> [What needs to be done]
Among the entries, find each line that includes the string "start" and list it.

··········

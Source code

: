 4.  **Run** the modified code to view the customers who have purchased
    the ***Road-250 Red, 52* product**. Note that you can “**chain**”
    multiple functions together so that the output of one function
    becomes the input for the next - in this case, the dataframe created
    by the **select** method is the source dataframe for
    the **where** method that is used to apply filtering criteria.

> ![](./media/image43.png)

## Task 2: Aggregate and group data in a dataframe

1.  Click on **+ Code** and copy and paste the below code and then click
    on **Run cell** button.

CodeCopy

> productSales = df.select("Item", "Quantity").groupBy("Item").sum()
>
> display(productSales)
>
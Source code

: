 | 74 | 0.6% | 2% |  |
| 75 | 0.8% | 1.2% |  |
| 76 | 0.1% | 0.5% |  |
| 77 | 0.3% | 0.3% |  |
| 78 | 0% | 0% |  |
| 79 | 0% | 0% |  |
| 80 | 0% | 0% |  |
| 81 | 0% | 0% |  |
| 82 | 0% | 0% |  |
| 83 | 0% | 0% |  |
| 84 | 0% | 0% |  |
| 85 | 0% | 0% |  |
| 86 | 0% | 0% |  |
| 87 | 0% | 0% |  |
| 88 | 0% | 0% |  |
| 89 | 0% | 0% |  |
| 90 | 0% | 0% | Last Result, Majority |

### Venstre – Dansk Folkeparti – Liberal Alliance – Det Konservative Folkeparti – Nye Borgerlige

··········

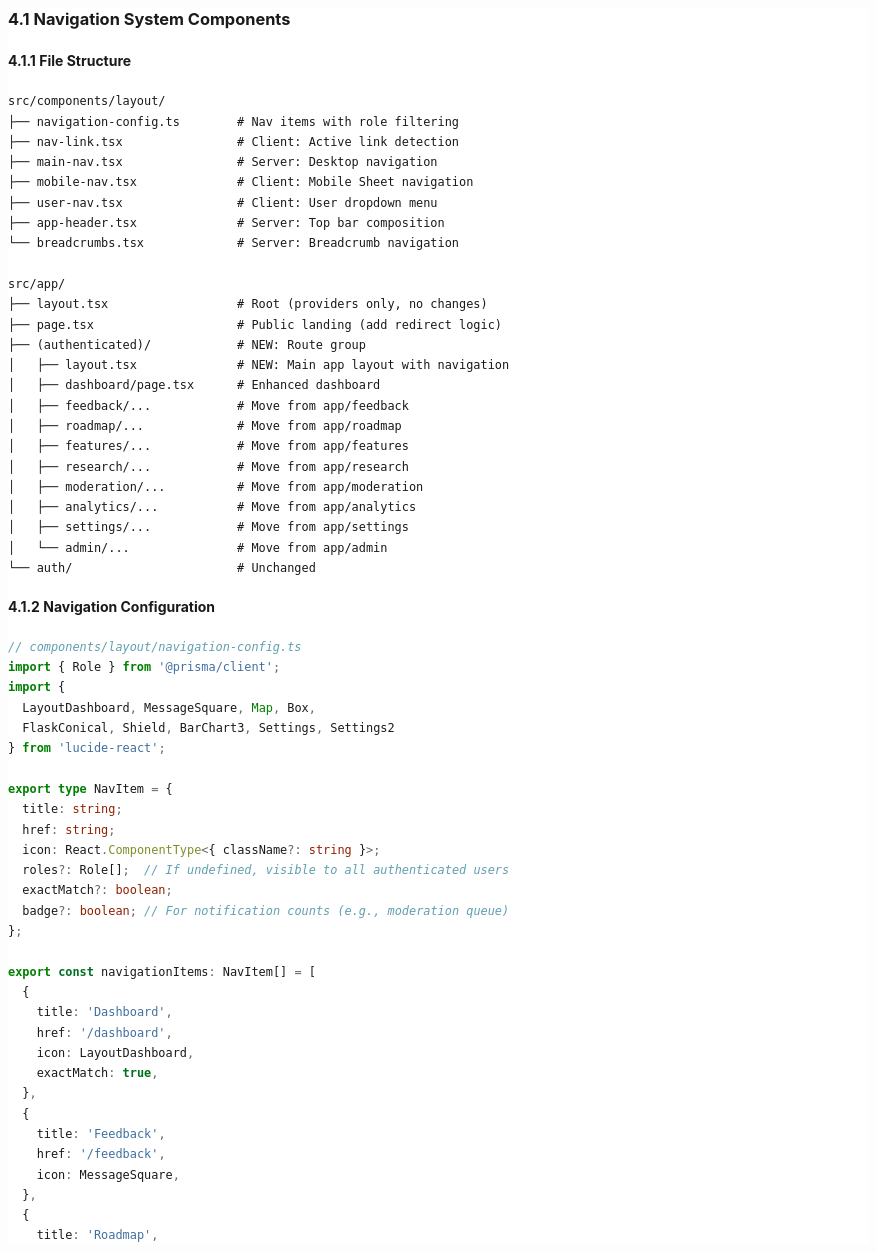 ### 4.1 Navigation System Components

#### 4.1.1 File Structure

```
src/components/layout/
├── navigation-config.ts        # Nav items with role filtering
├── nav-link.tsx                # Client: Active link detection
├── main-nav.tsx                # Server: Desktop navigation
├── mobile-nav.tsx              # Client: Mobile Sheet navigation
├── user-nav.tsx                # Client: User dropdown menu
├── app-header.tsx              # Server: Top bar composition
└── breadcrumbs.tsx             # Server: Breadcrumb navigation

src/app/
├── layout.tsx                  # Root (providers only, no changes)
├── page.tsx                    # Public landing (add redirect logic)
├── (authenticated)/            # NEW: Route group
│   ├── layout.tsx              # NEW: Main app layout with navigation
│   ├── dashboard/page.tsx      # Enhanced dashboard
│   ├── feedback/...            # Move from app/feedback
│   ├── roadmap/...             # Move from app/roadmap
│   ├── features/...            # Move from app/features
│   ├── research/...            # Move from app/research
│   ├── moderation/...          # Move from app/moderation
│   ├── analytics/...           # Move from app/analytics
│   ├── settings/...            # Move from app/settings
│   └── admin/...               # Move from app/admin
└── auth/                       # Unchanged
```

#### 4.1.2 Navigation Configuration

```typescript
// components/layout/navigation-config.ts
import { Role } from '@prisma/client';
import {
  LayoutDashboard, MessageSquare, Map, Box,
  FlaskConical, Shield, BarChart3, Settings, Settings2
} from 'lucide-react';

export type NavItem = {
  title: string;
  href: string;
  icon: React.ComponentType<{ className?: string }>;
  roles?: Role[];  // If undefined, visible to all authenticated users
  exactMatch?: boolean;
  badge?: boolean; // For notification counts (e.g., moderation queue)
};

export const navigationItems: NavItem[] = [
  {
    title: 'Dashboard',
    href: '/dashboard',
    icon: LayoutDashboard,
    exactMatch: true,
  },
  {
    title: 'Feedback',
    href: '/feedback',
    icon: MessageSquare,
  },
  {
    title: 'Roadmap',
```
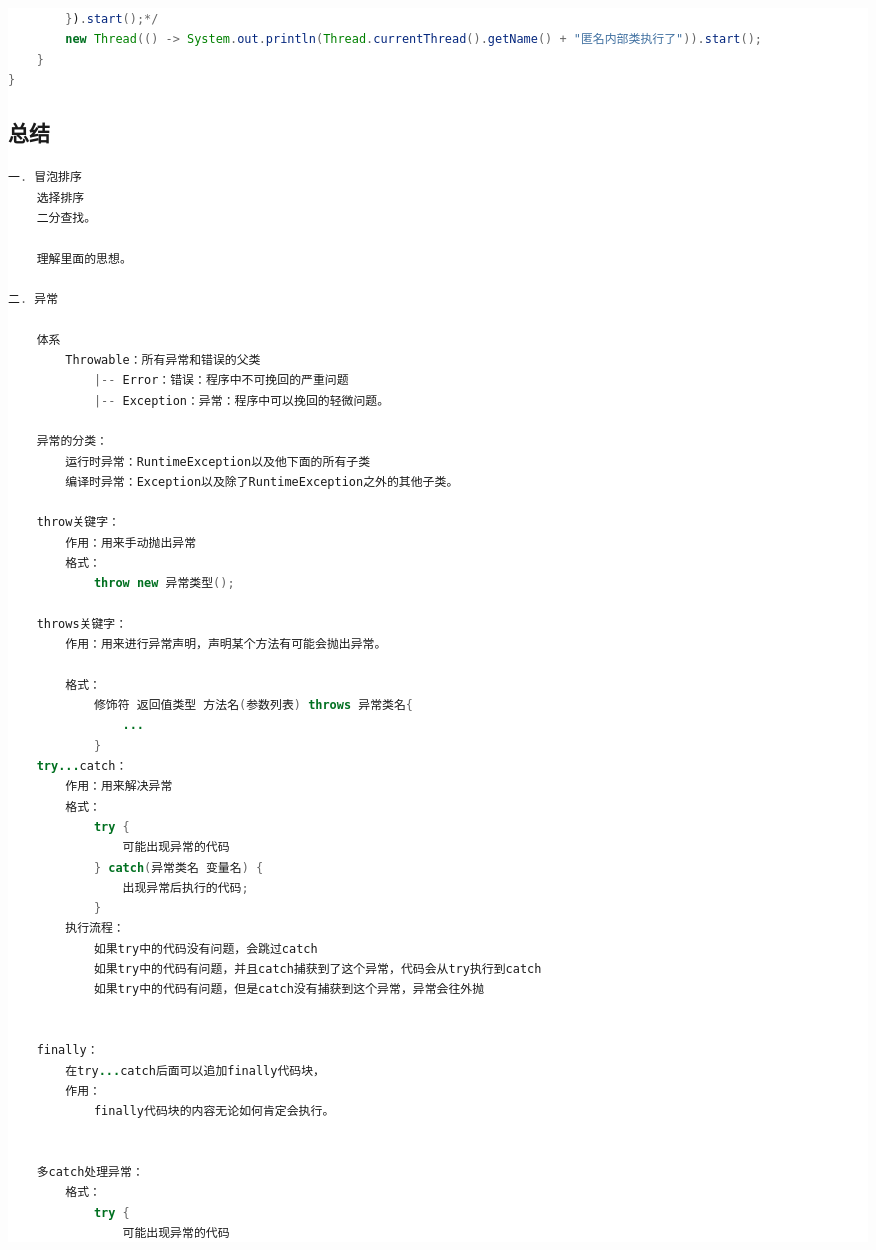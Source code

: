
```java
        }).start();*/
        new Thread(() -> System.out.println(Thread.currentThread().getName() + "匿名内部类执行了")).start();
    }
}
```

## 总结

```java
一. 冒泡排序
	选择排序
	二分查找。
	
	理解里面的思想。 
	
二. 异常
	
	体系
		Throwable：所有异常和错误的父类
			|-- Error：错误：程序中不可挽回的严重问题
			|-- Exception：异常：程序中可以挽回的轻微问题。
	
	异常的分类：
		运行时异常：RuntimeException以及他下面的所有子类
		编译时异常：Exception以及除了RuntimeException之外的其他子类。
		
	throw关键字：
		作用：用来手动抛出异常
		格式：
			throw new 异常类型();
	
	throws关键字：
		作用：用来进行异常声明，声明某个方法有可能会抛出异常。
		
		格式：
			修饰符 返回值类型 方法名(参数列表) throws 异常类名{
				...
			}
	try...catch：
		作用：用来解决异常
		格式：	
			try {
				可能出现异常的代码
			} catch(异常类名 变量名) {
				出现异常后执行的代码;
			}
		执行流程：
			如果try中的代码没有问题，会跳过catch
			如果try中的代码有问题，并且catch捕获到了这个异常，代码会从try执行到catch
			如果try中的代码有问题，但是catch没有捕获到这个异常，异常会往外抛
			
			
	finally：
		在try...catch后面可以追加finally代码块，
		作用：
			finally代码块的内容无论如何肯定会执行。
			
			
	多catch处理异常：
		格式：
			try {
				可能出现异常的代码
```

··········

> [Result of the exercise]
        }).start();*/
        new Thread(() -> System.out.println(Thread.currentThread().getName() + "匿名内部类执行了")).start();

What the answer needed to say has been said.